Justiça do Trabalho é declarada competente para analisar pedido de indenização por abertura de conta bancária sem autorização do trabalhador
24.08.2015
REPÓRTER: A Segunda Turma do Tribunal Superior do Trabalho rejeitou recurso em que o Banco do Brasil alegava a incompetência da Justiça do Trabalho para examinar uma ação ajuizada por um trabalhador rural.
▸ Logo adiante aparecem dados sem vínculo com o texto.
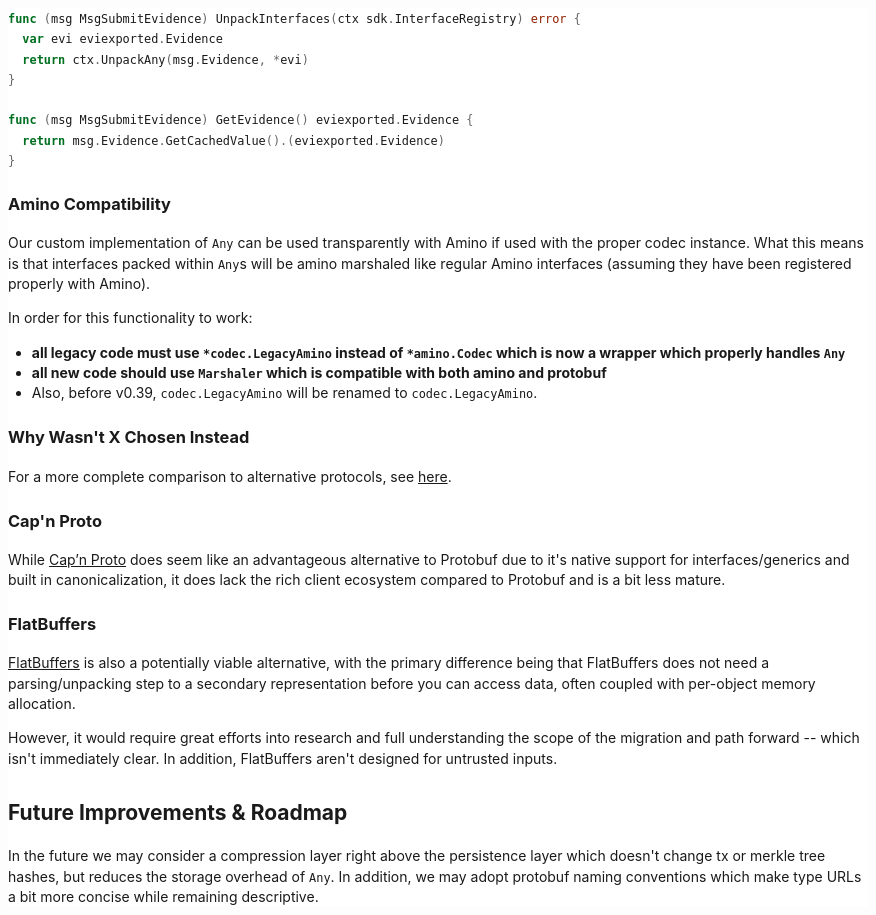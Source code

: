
 ```go
func (msg MsgSubmitEvidence) UnpackInterfaces(ctx sdk.InterfaceRegistry) error {
  var evi eviexported.Evidence
  return ctx.UnpackAny(msg.Evidence, *evi)
}

func (msg MsgSubmitEvidence) GetEvidence() eviexported.Evidence {
  return msg.Evidence.GetCachedValue().(eviexported.Evidence)
}
```

### Amino Compatibility

Our custom implementation of `Any` can be used transparently with Amino if used
with the proper codec instance. What this means is that interfaces packed within
`Any`s will be amino marshaled like regular Amino interfaces (assuming they
have been registered properly with Amino).

In order for this functionality to work:

* **all legacy code must use `*codec.LegacyAmino` instead of `*amino.Codec` which is
  now a wrapper which properly handles `Any`**
* **all new code should use `Marshaler` which is compatible with both amino and
  protobuf**
* Also, before v0.39, `codec.LegacyAmino` will be renamed to `codec.LegacyAmino`.

### Why Wasn't X Chosen Instead

For a more complete comparison to alternative protocols, see [here](https://codeburst.io/json-vs-protocol-buffers-vs-flatbuffers-a4247f8bda6f).

### Cap'n Proto

While [Cap’n Proto](https://capnproto.org/) does seem like an advantageous alternative to Protobuf
due to it's native support for interfaces/generics and built in canonicalization, it does lack the
rich client ecosystem compared to Protobuf and is a bit less mature.

### FlatBuffers

[FlatBuffers](https://google.github.io/flatbuffers/) is also a potentially viable alternative, with the
primary difference being that FlatBuffers does not need a parsing/unpacking step to a secondary
representation before you can access data, often coupled with per-object memory allocation.

However, it would require great efforts into research and full understanding the scope of the migration
and path forward -- which isn't immediately clear. In addition, FlatBuffers aren't designed for
untrusted inputs.

## Future Improvements & Roadmap

In the future we may consider a compression layer right above the persistence
layer which doesn't change tx or merkle tree hashes, but reduces the storage
overhead of `Any`. In addition, we may adopt protobuf naming conventions which
make type URLs a bit more concise while remaining descriptive.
O empregado teve o nome inscrito no SPC e no Serasa por não pagar tarifas de uma conta-salário mantida pelo banco sem o consentimento dele.
No processo, o Banco do Brasil confirmou ter aberto a conta no nome do trabalhador, a pedido da empresa rural onde ele trabalhou, em 2005. O empregado só descobriu a existência da conta e que estava com o nome sujo, dois anos depois, quando um crediário foi negado por uma loja de móveis, no interior de São Paulo.
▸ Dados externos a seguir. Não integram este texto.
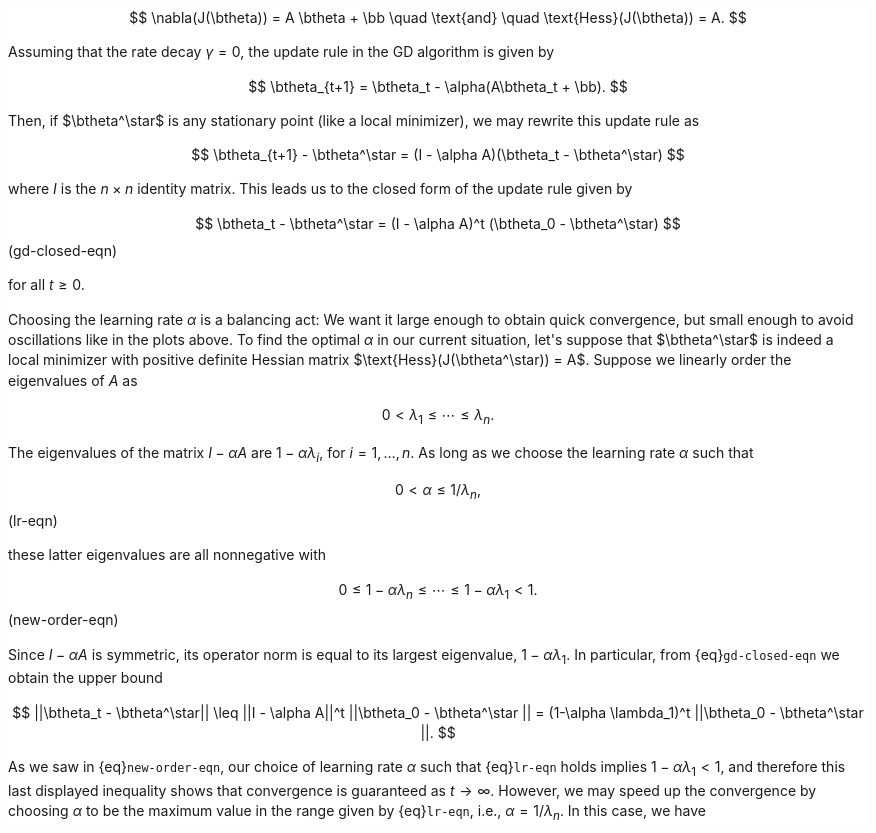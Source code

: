 $$
\nabla(J(\btheta)) = A \btheta + \bb \quad \text{and} \quad \text{Hess}(J(\btheta)) = A.
$$

Assuming that the rate decay $\gamma=0$, the update rule in the GD algorithm is given by

$$
\btheta_{t+1} = \btheta_t - \alpha(A\btheta_t + \bb).
$$

Then, if $\btheta^\star$ is any stationary point (like a local minimizer), we may rewrite this update rule as

$$
\btheta_{t+1} - \btheta^\star = (I - \alpha A)(\btheta_t - \btheta^\star)
$$

where $I$ is the $n\times n$ identity matrix. This leads us to the closed form of the update rule given by

$$
\btheta_t - \btheta^\star = (I - \alpha A)^t (\btheta_0 - \btheta^\star)
$$ (gd-closed-eqn)

for all $t\geq 0$.

Choosing the learning rate $\alpha$ is a balancing act: We want it large enough to obtain quick convergence, but small enough to avoid oscillations like in the plots above. To find the optimal $\alpha$ in our current situation, let's suppose that $\btheta^\star$ is indeed a local minimizer with positive definite Hessian matrix $\text{Hess}(J(\btheta^\star)) = A$. Suppose we linearly order the eigenvalues of $A$ as

$$
0 < \lambda_1 \leq \cdots \leq \lambda_n.
$$

The eigenvalues of the matrix $I - \alpha A$ are $1 - \alpha \lambda_i$, for $i=1,\ldots,n$. As long as we choose the learning rate $\alpha$ such that

$$
0 < \alpha \leq 1 / \lambda_n,
$$ (lr-eqn)

these latter eigenvalues are all nonnegative with

$$
0 \leq 1 - \alpha \lambda_n \leq \cdots \leq 1 - \alpha \lambda_1 < 1.
$$ (new-order-eqn)

Since $I-\alpha A$ is symmetric, its operator norm is equal to its largest eigenvalue, $1-\alpha \lambda_1$. In particular, from {eq}`gd-closed-eqn` we obtain the upper bound

$$
||\btheta_t - \btheta^\star|| \leq ||I - \alpha A||^t ||\btheta_0 - \btheta^\star || = (1-\alpha \lambda_1)^t ||\btheta_0 - \btheta^\star ||.
$$

As we saw in {eq}`new-order-eqn`, our choice of learning rate $\alpha$ such that {eq}`lr-eqn` holds implies $1-\alpha \lambda_1<1$, and therefore this last displayed inequality shows that convergence is guaranteed as $t\to \infty$. However, we may speed up the convergence by choosing $\alpha$ to be the maximum value in the range given by {eq}`lr-eqn`, i.e., $\alpha = 1/\lambda_n$. In this case, we have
Ele entrou com ação, na Justiça Trabalhista, contra a empresa e o Banco do Brasil, que acabaram condenados, solidariamente, pelo Tribunal Regional do Trabalho da Décima Quinta Região, em Campinas. O TRT determinou o pagamento de cinco mil reais de indenização por dano moral.
O Banco do Brasil recorreu ao Tribunal Superior do Trabalho, alegando ter sido influenciado pela empresa a abrir a conta. Disse, também, que se trata de uma questão cível e, portanto, o caso deveria ser analisado pela Justiça Comum e não pela Justiça Trabalhista. Mas o argumento foi afastado pelo relator do caso na Segunda Turma, ministro Renato de Lacerda Paiva.
SONORA: ministro Renato de Lacerda Paiva
Não há como falar em incompetência absoluta da Justiça do Trabalho na hipótese vertente, pois a negativação do reclamante juntos aos órgãos de proteção de crédito decorreu de débitos em sua conta salário aberta na instituição financeira pelo empregador sem o consentimento do autor, estando, pois, atrelado ao contrato de trabalho decorrente da própria relação de emprego. A questão é trabalhista (artigo 114 da Constituição Federal) e voto pelo não conhecimento do recurso.
REPÓRTER: O recurso não foi aceito e, por unanimidade, ficou mantida a decisão regional que condenou a empresa e o Banco do Brasil a indenizar o trabalhador em cinco mil reais por dano moral.